▶ WHAT YOU NEED TO DO:
Leave out the pictures and give back all the entries exactly as written.

▶ DATASET CONTENT:
◆ ◆ ◆ ◆ ◆ ◆ ◆

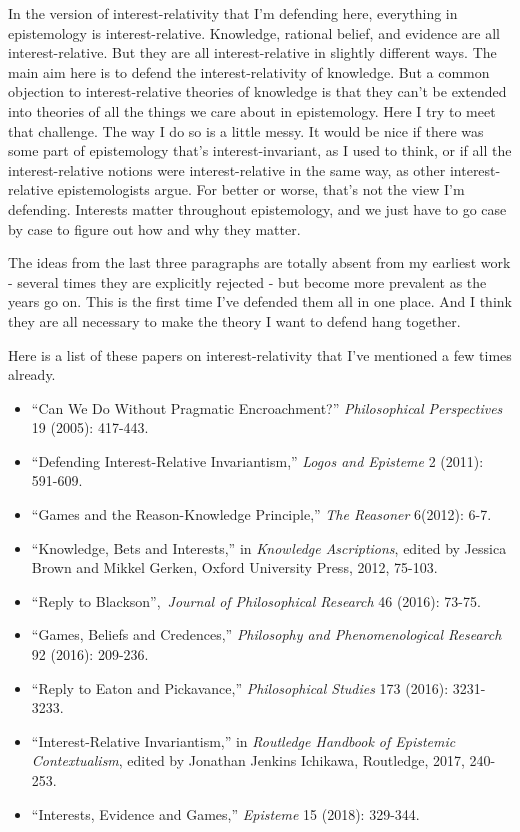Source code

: \documentclass[
  11pt,
]{book}
\providecommand{\tightlist}{%
  \setlength{\itemsep}{0pt}\setlength{\parskip}{0pt}}
\begin{document}
In the version of interest-relativity that I'm defending here, everything in epistemology is interest-relative. Knowledge, rational belief, and evidence are all interest-relative. But they are all interest-relative in slightly different ways. The main aim here is to defend the interest-relativity of knowledge. But a common objection to interest-relative theories of knowledge is that they can't be extended into theories of all the things we care about in epistemology. Here I try to meet that challenge. The way I do so is a little messy. It would be nice if there was some part of epistemology that's interest-invariant, as I used to think, or if all the interest-relative notions were interest-relative in the same way, as other interest-relative epistemologists argue. For better or worse, that's not the view I'm defending. Interests matter throughout epistemology, and we just have to go case by case to figure out how and why they matter.

The ideas from the last three paragraphs are totally absent from my earliest work - several times they are explicitly rejected - but become more prevalent as the years go on. This is the first time I've defended them all in one place. And I think they are all necessary to make the theory I want to defend hang together.

Here is a list of these papers on interest-relativity that I've mentioned a few times already.

\begin{itemize}
\tightlist
\item
  ``Can We Do Without Pragmatic Encroachment?'' \emph{Philosophical Perspectives} 19 (2005): 417-443.
\item
  ``Defending Interest-Relative Invariantism,'' \emph{Logos and Episteme} 2 (2011): 591-609.
\item
  ``Games and the Reason-Knowledge Principle,'' \emph{The Reasoner} 6(2012): 6-7.
\item
  ``Knowledge, Bets and Interests,'' in \emph{Knowledge Ascriptions}, edited by Jessica Brown and Mikkel Gerken, Oxford University Press, 2012, 75-103.
\item
  ``Reply to Blackson'',~\emph{Journal of Philosophical Research} 46 (2016): 73-75.
\item
  ``Games, Beliefs and Credences,'' \emph{Philosophy and Phenomenological Research} 92 (2016): 209-236.
\item
  ``Reply to Eaton and Pickavance,'' \emph{Philosophical Studies} 173 (2016): 3231-3233.
\item
  ``Interest-Relative Invariantism,'' in \emph{Routledge Handbook of Epistemic Contextualism}, edited by Jonathan Jenkins Ichikawa, Routledge, 2017, 240-253.
\item
  ``Interests, Evidence and Games,'' \emph{Episteme} 15 (2018): 329-344.
\end{itemize}
\end{document}
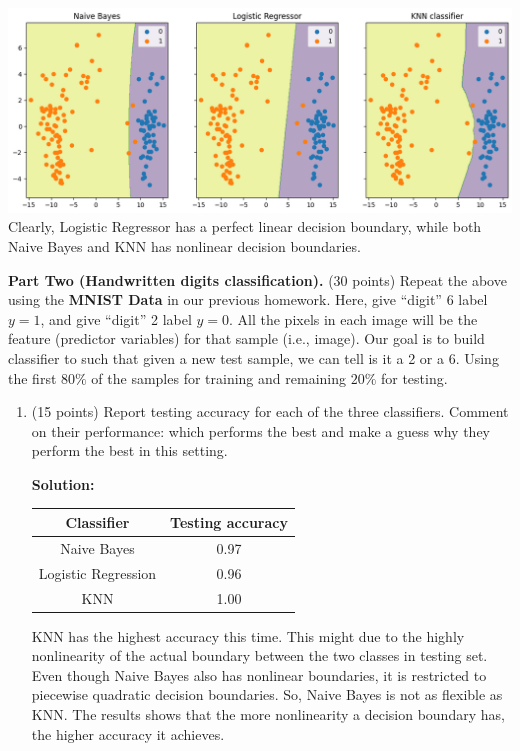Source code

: \documentclass[twoside,10pt]{article}
\begin{document}
\begin{enumerate}
\begin{enumerate}
\begin{tcolorbox}
\includegraphics[width=\linewidth]{divorce.png}
Clearly, Logistic Regressor has a perfect linear decision boundary, while both Naive Bayes and KNN has nonlinear decision boundaries. 


\end{tcolorbox}
	
\end{enumerate}

\textbf{Part Two (Handwritten digits classification).} (30 points) Repeat the above using the \textbf{MNIST Data} in our previous homework. Here, give ``digit'' 6 label $y = 1$, and give ``digit'' 2 label $y = 0$. All the pixels in each image will be the feature (predictor variables) for that sample (i.e., image). Our goal is to build classifier to such that given a new test sample, we can tell is it a 2 or a 6. Using the first $80\%$ of the samples for training and remaining $20\%$ for testing. 
\begin{enumerate}
\item (15 points) Report testing accuracy for each of the three classifiers.  Comment on their performance: which performs the best and make a guess why they perform the best in this setting. 
\begin{tcolorbox}
\textbf{Solution:}\\
\begin{center}
	\begin{tabular}{| c | c |}
	\hline
	Classifier & Testing accuracy \\
	\hline
        Naive Bayes & 0.97 \\
        \hline
        Logistic Regression &0.96\\
        \hline
        KNN & 1.00\\
        \hline
        \end{tabular}
        \end{center}
KNN has the highest accuracy this time. This might due to the highly nonlinearity of the actual boundary between the two classes in testing set. Even though Naive Bayes also has nonlinear boundaries, it is restricted to piecewise quadratic decision boundaries. So, Naive Bayes is not as flexible as KNN. The results shows that the more nonlinearity a decision boundary has, the higher accuracy it achieves. 
\end{tcolorbox}


\end{enumerate}
\end{enumerate}
\end{document}
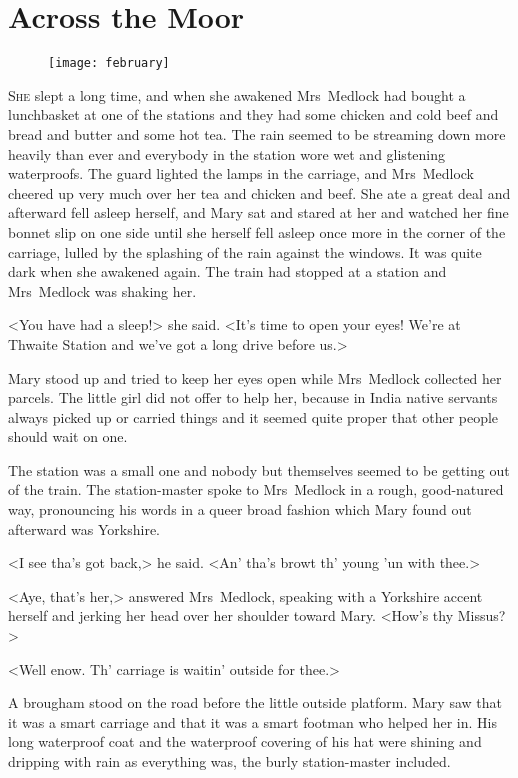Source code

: \chapter{Across the Moor} 
	
\begin{figure}[t!]
\centering
\texttt{[image: february]}
\end{figure}

 \lettrine[]{S}{he} slept a long time, and when she awakened Mrs~Medlock had bought a lunchbasket at one of the stations and they had some chicken and cold beef and bread and butter and some hot tea. The rain seemed to be streaming down more heavily than ever and everybody in the station wore wet and glistening waterproofs. The guard lighted the lamps in the carriage, and Mrs~Medlock cheered up very much over her tea and chicken and beef. She ate a great deal and afterward fell asleep herself, and Mary sat and stared at her and watched her fine bonnet slip on one side until she herself fell asleep once more in the corner of the carriage, lulled by the splashing of the rain against the windows. It was quite dark when she awakened again. The train had stopped at a station and Mrs~Medlock was shaking her.

<You have had a sleep!> she said. <It's time to open your eyes! We're at Thwaite Station and we've got a long drive before us.>

Mary stood up and tried to keep her eyes open while Mrs~Medlock collected her parcels. The little girl did not offer to help her, because in India native servants always picked up or carried things and it seemed quite proper that other people should wait on one.

The station was a small one and nobody but themselves seemed to be getting out of the train. The station-master spoke to Mrs~Medlock in a rough, good-natured way, pronouncing his words in a queer broad fashion which Mary found out afterward was Yorkshire.

<I see tha's got back,> he said. <An' tha's browt th' young 'un with thee.>

<Aye, that's her,> answered Mrs~Medlock, speaking with a Yorkshire accent herself and jerking her head over her shoulder toward Mary. <How's thy Missus?>

<Well enow. Th' carriage is waitin' outside for thee.>

A brougham stood on the road before the little outside platform. Mary saw that it was a smart carriage and that it was a smart footman who helped her in. His long waterproof coat and the waterproof covering of his hat were shining and dripping with rain as everything was, the burly station-master included.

◆ ◆ ◆ ◆ ◆ ◆ ◆

▶ RESULT OF THE EXERCISE:
Source code

: \documentclass[
  11pt,
]{book}
\providecommand{\tightlist}{%
  \setlength{\itemsep}{0pt}\setlength{\parskip}{0pt}}
\begin{document}
In the version of interest-relativity that I'm defending here, everything in epistemology is interest-relative. Knowledge, rational belief, and evidence are all interest-relative. But they are all interest-relative in slightly different ways. The main aim here is to defend the interest-relativity of knowledge. But a common objection to interest-relative theories of knowledge is that they can't be extended into theories of all the things we care about in epistemology. Here I try to meet that challenge. The way I do so is a little messy. It would be nice if there was some part of epistemology that's interest-invariant, as I used to think, or if all the interest-relative notions were interest-relative in the same way, as other interest-relative epistemologists argue. For better or worse, that's not the view I'm defending. Interests matter throughout epistemology, and we just have to go case by case to figure out how and why they matter.

The ideas from the last three paragraphs are totally absent from my earliest work - several times they are explicitly rejected - but become more prevalent as the years go on. This is the first time I've defended them all in one place. And I think they are all necessary to make the theory I want to defend hang together.

Here is a list of these papers on interest-relativity that I've mentioned a few times already.

\begin{itemize}
\tightlist
\item
  ``Can We Do Without Pragmatic Encroachment?'' \emph{Philosophical Perspectives} 19 (2005): 417-443.
\item
  ``Defending Interest-Relative Invariantism,'' \emph{Logos and Episteme} 2 (2011): 591-609.
\item
  ``Games and the Reason-Knowledge Principle,'' \emph{The Reasoner} 6(2012): 6-7.
\item
  ``Knowledge, Bets and Interests,'' in \emph{Knowledge Ascriptions}, edited by Jessica Brown and Mikkel Gerken, Oxford University Press, 2012, 75-103.
\item
  ``Reply to Blackson'',~\emph{Journal of Philosophical Research} 46 (2016): 73-75.
\item
  ``Games, Beliefs and Credences,'' \emph{Philosophy and Phenomenological Research} 92 (2016): 209-236.
\item
  ``Reply to Eaton and Pickavance,'' \emph{Philosophical Studies} 173 (2016): 3231-3233.
\item
  ``Interest-Relative Invariantism,'' in \emph{Routledge Handbook of Epistemic Contextualism}, edited by Jonathan Jenkins Ichikawa, Routledge, 2017, 240-253.
\item
  ``Interests, Evidence and Games,'' \emph{Episteme} 15 (2018): 329-344.
\end{itemize}
\end{document}
Source code

: \documentclass[twoside,10pt]{article}
\begin{document}
\begin{enumerate}
\begin{enumerate}
\begin{tcolorbox}
\includegraphics[width=\linewidth]{divorce.png}
Clearly, Logistic Regressor has a perfect linear decision boundary, while both Naive Bayes and KNN has nonlinear decision boundaries. 


\end{tcolorbox}
	
\end{enumerate}

\textbf{Part Two (Handwritten digits classification).} (30 points) Repeat the above using the \textbf{MNIST Data} in our previous homework. Here, give ``digit'' 6 label $y = 1$, and give ``digit'' 2 label $y = 0$. All the pixels in each image will be the feature (predictor variables) for that sample (i.e., image). Our goal is to build classifier to such that given a new test sample, we can tell is it a 2 or a 6. Using the first $80\%$ of the samples for training and remaining $20\%$ for testing. 
\begin{enumerate}
\item (15 points) Report testing accuracy for each of the three classifiers.  Comment on their performance: which performs the best and make a guess why they perform the best in this setting. 
\begin{tcolorbox}
\textbf{Solution:}\\
\begin{center}
	\begin{tabular}{| c | c |}
	\hline
	Classifier & Testing accuracy \\
	\hline
        Naive Bayes & 0.97 \\
        \hline
        Logistic Regression &0.96\\
        \hline
        KNN & 1.00\\
        \hline
        \end{tabular}
        \end{center}
KNN has the highest accuracy this time. This might due to the highly nonlinearity of the actual boundary between the two classes in testing set. Even though Naive Bayes also has nonlinear boundaries, it is restricted to piecewise quadratic decision boundaries. So, Naive Bayes is not as flexible as KNN. The results shows that the more nonlinearity a decision boundary has, the higher accuracy it achieves. 
\end{tcolorbox}


\end{enumerate}
\end{enumerate}
\end{document}
Source code

: \chapter{Across the Moor} 
	
\begin{figure}[t!]
\centering
\texttt{[image: february]}
\end{figure}

 \lettrine[]{S}{he} slept a long time, and when she awakened Mrs~Medlock had bought a lunchbasket at one of the stations and they had some chicken and cold beef and bread and butter and some hot tea. The rain seemed to be streaming down more heavily than ever and everybody in the station wore wet and glistening waterproofs. The guard lighted the lamps in the carriage, and Mrs~Medlock cheered up very much over her tea and chicken and beef. She ate a great deal and afterward fell asleep herself, and Mary sat and stared at her and watched her fine bonnet slip on one side until she herself fell asleep once more in the corner of the carriage, lulled by the splashing of the rain against the windows. It was quite dark when she awakened again. The train had stopped at a station and Mrs~Medlock was shaking her.

<You have had a sleep!> she said. <It's time to open your eyes! We're at Thwaite Station and we've got a long drive before us.>

Mary stood up and tried to keep her eyes open while Mrs~Medlock collected her parcels. The little girl did not offer to help her, because in India native servants always picked up or carried things and it seemed quite proper that other people should wait on one.

The station was a small one and nobody but themselves seemed to be getting out of the train. The station-master spoke to Mrs~Medlock in a rough, good-natured way, pronouncing his words in a queer broad fashion which Mary found out afterward was Yorkshire.

<I see tha's got back,> he said. <An' tha's browt th' young 'un with thee.>

<Aye, that's her,> answered Mrs~Medlock, speaking with a Yorkshire accent herself and jerking her head over her shoulder toward Mary. <How's thy Missus?>

<Well enow. Th' carriage is waitin' outside for thee.>

A brougham stood on the road before the little outside platform. Mary saw that it was a smart carriage and that it was a smart footman who helped her in. His long waterproof coat and the waterproof covering of his hat were shining and dripping with rain as everything was, the burly station-master included.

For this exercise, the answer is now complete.